Innovating with Novel Genetic
Poseida Therapeutics is advancing a new class of cell and gene therapies we believe have the capacity to cure certain cancers and rare diseases by leveraging our proprietary genetic engineering platforms.
We utilize our novel gene insertion and gene editing technologies to introduce or edit genes, which may enable our therapies to treat a range of cancers and rare diseases. Our proprietary, differentiated tools lay the foundation for potentially safer and more effective treatments.
INSERTION PiggyBac Platform
The piggyBac transposon is a cut-and-paste gene insertion platform that can stably integrate DNA into the genome. This is enabled by a high efficiency transposase which accommodates a large DNA cargo. We have developed an optimized piggyBac transposase as an enhanced proprietary system we call Super piggyBac.
Our piggyBac DNA delivery system efficiently delivers genetic cargo into both resting and activated/dividing cells. During the CAR-T manufacture process, it preferentially modifies naïve T cells and stem cell memory T cells, or TSCM, thereby creating products enriched for an early memory phenotype.
Our data suggest that piggyBac is ideal for introducing therapeutic DNA transgenes to growing tissues, such as the juvenile liver. Therapies created with piggyBac offer a potentially more consistent and durable treatment response.
PiggyBac can deliver genetic payloads to a wide variety of cell types (in vivo or ex vivo), including immune cells and hepatocytes, resulting in durable transgene expression. As demonstrated in T cells, piggyBac can easily carry multiple targeting genes like CARs and/or a TCR, a gene encoding a safety switch, and a selection gene – all without the need for viral-based transgene delivery.
EDITING Cas-CLOVER Platform
Cas-CLOVER is a high-fidelity, proprietary gene editing technology with low to no off-target activity. Cas-CLOVER utilizes a deactivated Cas9 (dCas9) that acts as a binding protein when combined with a guide RNA. Rather than cutting the DNA, the dCas9 guides a fused nuclease domain from the Clo051 enzyme (CLOVER), which can only cut DNA when bound to its matching pair, giving it enhanced fidelity via a highly specific molecular address.

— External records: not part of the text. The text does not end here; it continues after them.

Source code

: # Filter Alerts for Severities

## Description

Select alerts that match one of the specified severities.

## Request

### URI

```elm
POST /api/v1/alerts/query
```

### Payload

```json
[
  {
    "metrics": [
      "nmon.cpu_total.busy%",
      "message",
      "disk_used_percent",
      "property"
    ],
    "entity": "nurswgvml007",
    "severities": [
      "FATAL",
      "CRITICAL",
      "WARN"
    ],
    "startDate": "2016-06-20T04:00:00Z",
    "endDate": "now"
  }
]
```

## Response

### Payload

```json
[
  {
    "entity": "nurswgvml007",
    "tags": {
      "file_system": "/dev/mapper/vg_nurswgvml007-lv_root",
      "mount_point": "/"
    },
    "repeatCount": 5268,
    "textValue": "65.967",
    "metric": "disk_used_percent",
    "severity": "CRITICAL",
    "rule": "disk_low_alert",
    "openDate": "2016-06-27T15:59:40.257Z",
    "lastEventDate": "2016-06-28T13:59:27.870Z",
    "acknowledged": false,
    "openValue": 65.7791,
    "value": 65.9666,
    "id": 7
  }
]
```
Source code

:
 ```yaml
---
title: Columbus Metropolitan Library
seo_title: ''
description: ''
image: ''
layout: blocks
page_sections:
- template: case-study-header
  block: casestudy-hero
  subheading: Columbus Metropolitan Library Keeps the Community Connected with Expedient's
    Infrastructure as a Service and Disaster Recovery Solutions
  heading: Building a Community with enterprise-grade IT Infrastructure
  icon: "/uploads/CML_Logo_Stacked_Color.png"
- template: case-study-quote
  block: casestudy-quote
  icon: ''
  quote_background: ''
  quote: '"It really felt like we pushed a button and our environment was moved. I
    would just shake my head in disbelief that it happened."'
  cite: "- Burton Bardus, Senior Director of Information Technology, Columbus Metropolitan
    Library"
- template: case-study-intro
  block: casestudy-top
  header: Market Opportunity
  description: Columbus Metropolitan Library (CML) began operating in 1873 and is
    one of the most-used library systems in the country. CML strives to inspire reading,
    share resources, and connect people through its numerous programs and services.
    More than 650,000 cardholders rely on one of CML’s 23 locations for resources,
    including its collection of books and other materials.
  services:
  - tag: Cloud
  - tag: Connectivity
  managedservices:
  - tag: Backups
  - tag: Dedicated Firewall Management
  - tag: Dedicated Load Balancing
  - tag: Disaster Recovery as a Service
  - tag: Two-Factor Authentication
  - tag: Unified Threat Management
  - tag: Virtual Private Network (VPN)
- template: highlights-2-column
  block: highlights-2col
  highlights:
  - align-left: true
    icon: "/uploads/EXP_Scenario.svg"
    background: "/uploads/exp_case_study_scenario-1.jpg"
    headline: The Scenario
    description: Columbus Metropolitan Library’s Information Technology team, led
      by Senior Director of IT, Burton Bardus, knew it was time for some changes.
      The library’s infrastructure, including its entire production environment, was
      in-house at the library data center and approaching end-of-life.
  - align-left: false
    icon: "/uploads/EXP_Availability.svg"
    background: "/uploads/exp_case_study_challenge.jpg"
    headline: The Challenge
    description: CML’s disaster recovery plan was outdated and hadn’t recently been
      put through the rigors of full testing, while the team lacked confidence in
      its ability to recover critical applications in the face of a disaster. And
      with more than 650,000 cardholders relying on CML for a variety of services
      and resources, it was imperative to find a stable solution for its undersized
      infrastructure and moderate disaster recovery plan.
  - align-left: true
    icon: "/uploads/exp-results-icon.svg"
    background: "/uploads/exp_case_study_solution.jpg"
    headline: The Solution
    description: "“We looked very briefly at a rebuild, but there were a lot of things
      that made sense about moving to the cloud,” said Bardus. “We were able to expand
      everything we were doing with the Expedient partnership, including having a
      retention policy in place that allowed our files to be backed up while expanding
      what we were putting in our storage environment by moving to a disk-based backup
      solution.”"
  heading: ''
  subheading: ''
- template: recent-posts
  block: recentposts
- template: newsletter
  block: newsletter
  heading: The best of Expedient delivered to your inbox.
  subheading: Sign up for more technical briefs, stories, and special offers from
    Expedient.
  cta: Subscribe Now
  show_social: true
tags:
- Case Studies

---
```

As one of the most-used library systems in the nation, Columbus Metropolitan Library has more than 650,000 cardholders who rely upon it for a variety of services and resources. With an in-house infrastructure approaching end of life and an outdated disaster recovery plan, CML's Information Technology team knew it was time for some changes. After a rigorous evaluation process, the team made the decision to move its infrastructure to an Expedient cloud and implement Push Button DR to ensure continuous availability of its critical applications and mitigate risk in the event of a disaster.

Cas-CLOVER is effective in resting T cells, which helps preserve an early T cell memory phenotype, and is capable of making multiple gene edits in the same cells. Advantages of Cas-CLOVER include ease of design in cell therapy, lower cost, and multiplexing capabilities.
DELIVERY Leading Gene Delivery Systems
We have multiple gene delivery technology platforms, including AAV plus nanoparticles and fully non-viral nanoparticles, which can deliver large genetic material to multiple cell types in vivo or ex vivo.
We aim to match the right tools and cargo with the right delivery mechanism for each indication to achieve long-term, durable gene expression – with the goal of developing effective, potentially functional cures.
BENEFITS Additional Benefits in Cell Therapy
At Poseida, our allogeneic, or off-the-shelf, CAR-T products are produced with a high percentage of desirable TSCM cells, or stem cell memory T cells. These cells are long-lived, self-renewing, and capable of differentiating into the entire spectrum of T cell subsets primed to lead the effector response against the cancer. Data have shown that TSCM cells can survive for years after CAR-T treatment, potentially providing durable anti-tumor protection.
Poseida’s platforms enable a revolutionary new class of CAR-T therapies
Unique to Poseida
Our platforms offer large cargo capacity and precise gene editing, with the potential for stable, long-term gene expression. Engineered to provide potentially better tolerability, maximal potency, targeted delivery, and expression in diverse cell types, we believe Poseida’s therapeutic candidates offer the capacity to cure cancer and genetic diseases.